_Task goal_.
Pictures stay out; everything else in the records gets transcribed exactly.

_Extracted information_.

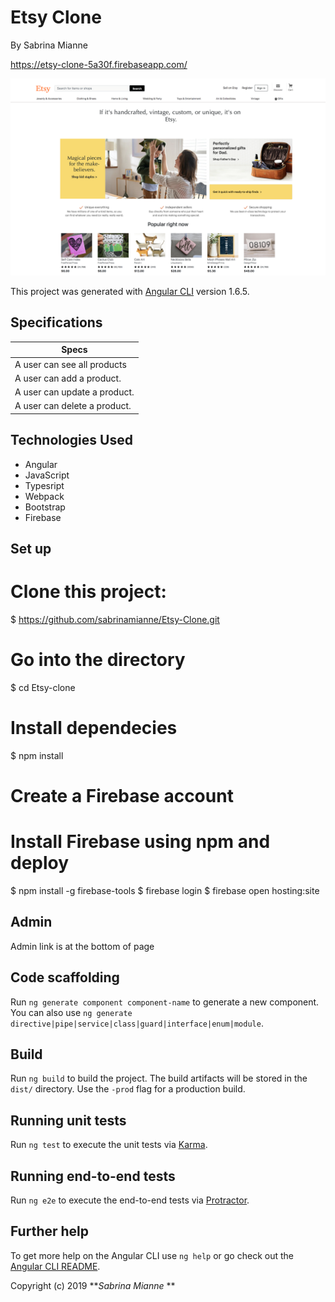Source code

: # Etsy Clone
By Sabrina Mianne

https://etsy-clone-5a30f.firebaseapp.com/


![alt text](https://github.com/sabrinamianne/Etsy-Clone/blob/master/Screen%20Shot%202019-07-17%20at%203.46.40%20PM.png)

This project was generated with [Angular CLI](https://github.com/angular/angular-cli) version 1.6.5.

## Specifications


| Specs  |
| ------------- |
| A user can see all products |
| A user can add a product.|
| A user can update a product.|
| A user can delete a product. |


## Technologies Used

* Angular
* JavaScript
* Typesript
* Webpack
* Bootstrap
* Firebase

## Set up

# Clone this project:
$ https://github.com/sabrinamianne/Etsy-Clone.git

# Go into the directory
$ cd Etsy-clone

# Install dependecies
$ npm install

# Create a Firebase account

# Install Firebase using npm and deploy
$ npm install -g firebase-tools
$ firebase login
$ firebase open hosting:site

## Admin
Admin link is at the bottom of page

## Code scaffolding

Run `ng generate component component-name` to generate a new component. You can also use `ng generate directive|pipe|service|class|guard|interface|enum|module`.

## Build

Run `ng build` to build the project. The build artifacts will be stored in the `dist/` directory. Use the `-prod` flag for a production build.

## Running unit tests

Run `ng test` to execute the unit tests via [Karma](https://karma-runner.github.io).

## Running end-to-end tests

Run `ng e2e` to execute the end-to-end tests via [Protractor](http://www.protractortest.org/).

## Further help

To get more help on the Angular CLI use `ng help` or go check out the [Angular CLI README](https://github.com/angular/angular-cli/blob/master/README.md).


Copyright (c) 2019 **_Sabrina Mianne_ **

_Task solution_.
Source code

: # Etsy Clone
By Sabrina Mianne

https://etsy-clone-5a30f.firebaseapp.com/


![alt text](https://github.com/sabrinamianne/Etsy-Clone/blob/master/Screen%20Shot%202019-07-17%20at%203.46.40%20PM.png)

This project was generated with [Angular CLI](https://github.com/angular/angular-cli) version 1.6.5.

## Specifications


| Specs  |
| ------------- |
| A user can see all products |
| A user can add a product.|
| A user can update a product.|
| A user can delete a product. |


## Technologies Used

* Angular
* JavaScript
* Typesript
* Webpack
* Bootstrap
* Firebase

## Set up

# Clone this project:
$ https://github.com/sabrinamianne/Etsy-Clone.git

# Go into the directory
$ cd Etsy-clone

# Install dependecies
$ npm install

# Create a Firebase account

# Install Firebase using npm and deploy
$ npm install -g firebase-tools
$ firebase login
$ firebase open hosting:site

## Admin
Admin link is at the bottom of page

## Code scaffolding

Run `ng generate component component-name` to generate a new component. You can also use `ng generate directive|pipe|service|class|guard|interface|enum|module`.

## Build

Run `ng build` to build the project. The build artifacts will be stored in the `dist/` directory. Use the `-prod` flag for a production build.

## Running unit tests

Run `ng test` to execute the unit tests via [Karma](https://karma-runner.github.io).

## Running end-to-end tests

Run `ng e2e` to execute the end-to-end tests via [Protractor](http://www.protractortest.org/).

## Further help

To get more help on the Angular CLI use `ng help` or go check out the [Angular CLI README](https://github.com/angular/angular-cli/blob/master/README.md).


Copyright (c) 2019 **_Sabrina Mianne_ **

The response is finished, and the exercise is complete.